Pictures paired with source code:
───

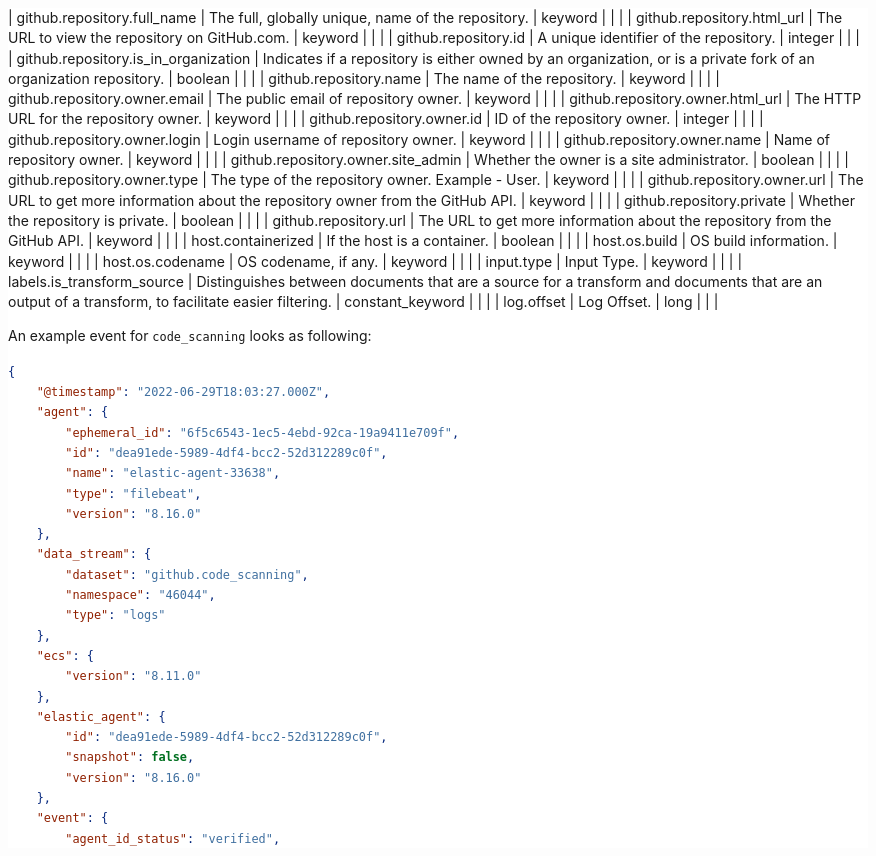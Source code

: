 | github.repository.full_name | The full, globally unique, name of the repository. | keyword |  |  |
| github.repository.html_url | The URL to view the repository on GitHub.com. | keyword |  |  |
| github.repository.id | A unique identifier of the repository. | integer |  |  |
| github.repository.is_in_organization | Indicates if a repository is either owned by an organization, or is a private fork of an organization repository. | boolean |  |  |
| github.repository.name | The name of the repository. | keyword |  |  |
| github.repository.owner.email | The public email of repository owner. | keyword |  |  |
| github.repository.owner.html_url | The HTTP URL for the repository owner. | keyword |  |  |
| github.repository.owner.id | ID of the repository owner. | integer |  |  |
| github.repository.owner.login | Login username of repository owner. | keyword |  |  |
| github.repository.owner.name | Name of repository owner. | keyword |  |  |
| github.repository.owner.site_admin | Whether the owner is a site administrator. | boolean |  |  |
| github.repository.owner.type | The type of the repository owner. Example - User. | keyword |  |  |
| github.repository.owner.url | The URL to get more information about the repository owner from the GitHub API. | keyword |  |  |
| github.repository.private | Whether the repository is private. | boolean |  |  |
| github.repository.url | The URL to get more information about the repository from the GitHub API. | keyword |  |  |
| host.containerized | If the host is a container. | boolean |  |  |
| host.os.build | OS build information. | keyword |  |  |
| host.os.codename | OS codename, if any. | keyword |  |  |
| input.type | Input Type. | keyword |  |  |
| labels.is_transform_source | Distinguishes between documents that are a source for a transform and documents that are an output of a transform, to facilitate easier filtering. | constant_keyword |  |  |
| log.offset | Log Offset. | long |  |  |


An example event for `code_scanning` looks as following:

```json
{
    "@timestamp": "2022-06-29T18:03:27.000Z",
    "agent": {
        "ephemeral_id": "6f5c6543-1ec5-4ebd-92ca-19a9411e709f",
        "id": "dea91ede-5989-4df4-bcc2-52d312289c0f",
        "name": "elastic-agent-33638",
        "type": "filebeat",
        "version": "8.16.0"
    },
    "data_stream": {
        "dataset": "github.code_scanning",
        "namespace": "46044",
        "type": "logs"
    },
    "ecs": {
        "version": "8.11.0"
    },
    "elastic_agent": {
        "id": "dea91ede-5989-4df4-bcc2-52d312289c0f",
        "snapshot": false,
        "version": "8.16.0"
    },
    "event": {
        "agent_id_status": "verified",
```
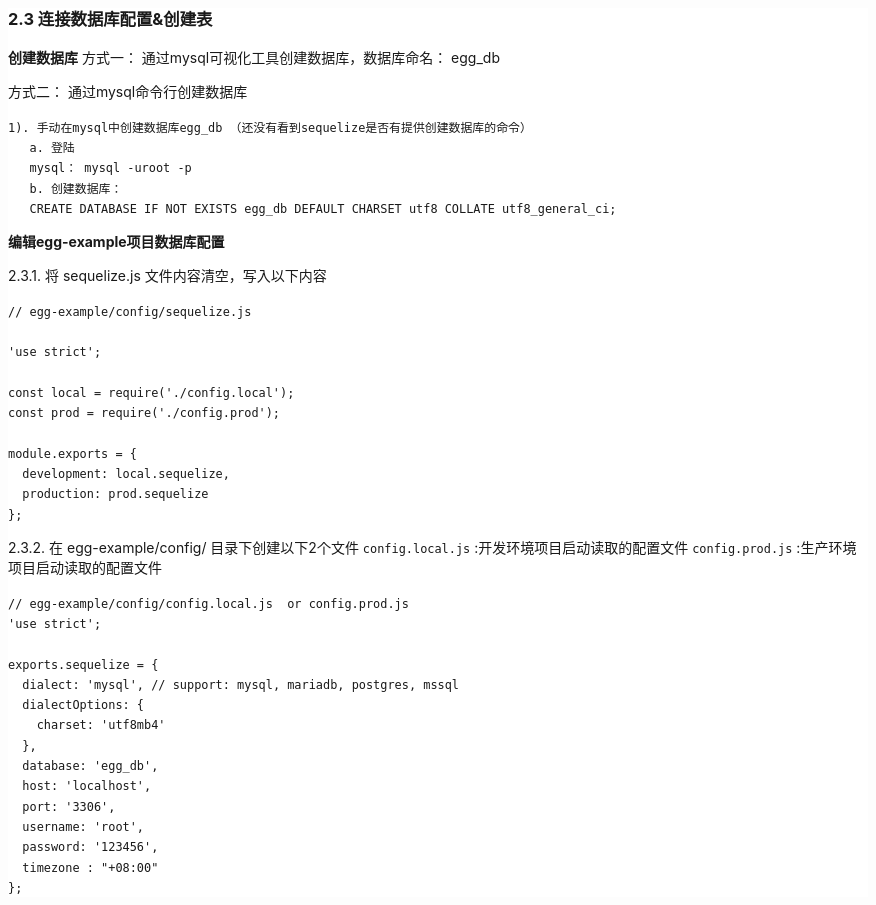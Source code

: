 
### 2.3 连接数据库配置&创建表

**创建数据库**
方式一： 通过mysql可视化工具创建数据库，数据库命名： egg_db

方式二： 通过mysql命令行创建数据库
```
1). 手动在mysql中创建数据库egg_db （还没有看到sequelize是否有提供创建数据库的命令）
   a. 登陆
   mysql： mysql -uroot -p
   b. 创建数据库：
   CREATE DATABASE IF NOT EXISTS egg_db DEFAULT CHARSET utf8 COLLATE utf8_general_ci;

```

**编辑egg-example项目数据库配置**

2.3.1. 将 sequelize.js 文件内容清空，写入以下内容
```
// egg-example/config/sequelize.js

'use strict';

const local = require('./config.local');
const prod = require('./config.prod');

module.exports = {
  development: local.sequelize,
  production: prod.sequelize
};

```

2.3.2. 在 egg-example/config/ 目录下创建以下2个文件
`config.local.js`  :开发环境项目启动读取的配置文件
`config.prod.js`   :生产环境项目启动读取的配置文件

```
// egg-example/config/config.local.js  or config.prod.js
'use strict';

exports.sequelize = {
  dialect: 'mysql', // support: mysql, mariadb, postgres, mssql
  dialectOptions: {
    charset: 'utf8mb4'
  },
  database: 'egg_db',
  host: 'localhost',
  port: '3306',
  username: 'root',
  password: '123456',
  timezone : "+08:00"
};

```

───

• [PROBLEM STATEMENT]:
Please reproduce the entries above exactly, from their first line to the line holding "host.os.build | OS" inclusive, and nothing else; the pictures stay out.

• [SOLUTION TO THIS TASK]:
Source code

: | github.repository.full_name | The full, globally unique, name of the repository. | keyword |  |  |
| github.repository.html_url | The URL to view the repository on GitHub.com. | keyword |  |  |
| github.repository.id | A unique identifier of the repository. | integer |  |  |
| github.repository.is_in_organization | Indicates if a repository is either owned by an organization, or is a private fork of an organization repository. | boolean |  |  |
| github.repository.name | The name of the repository. | keyword |  |  |
| github.repository.owner.email | The public email of repository owner. | keyword |  |  |
| github.repository.owner.html_url | The HTTP URL for the repository owner. | keyword |  |  |
| github.repository.owner.id | ID of the repository owner. | integer |  |  |
| github.repository.owner.login | Login username of repository owner. | keyword |  |  |
| github.repository.owner.name | Name of repository owner. | keyword |  |  |
| github.repository.owner.site_admin | Whether the owner is a site administrator. | boolean |  |  |
| github.repository.owner.type | The type of the repository owner. Example - User. | keyword |  |  |
| github.repository.owner.url | The URL to get more information about the repository owner from the GitHub API. | keyword |  |  |
| github.repository.private | Whether the repository is private. | boolean |  |  |
| github.repository.url | The URL to get more information about the repository from the GitHub API. | keyword |  |  |
| host.containerized | If the host is a container. | boolean |  |  |
| host.os.build | OS build information. | keyword |  |  |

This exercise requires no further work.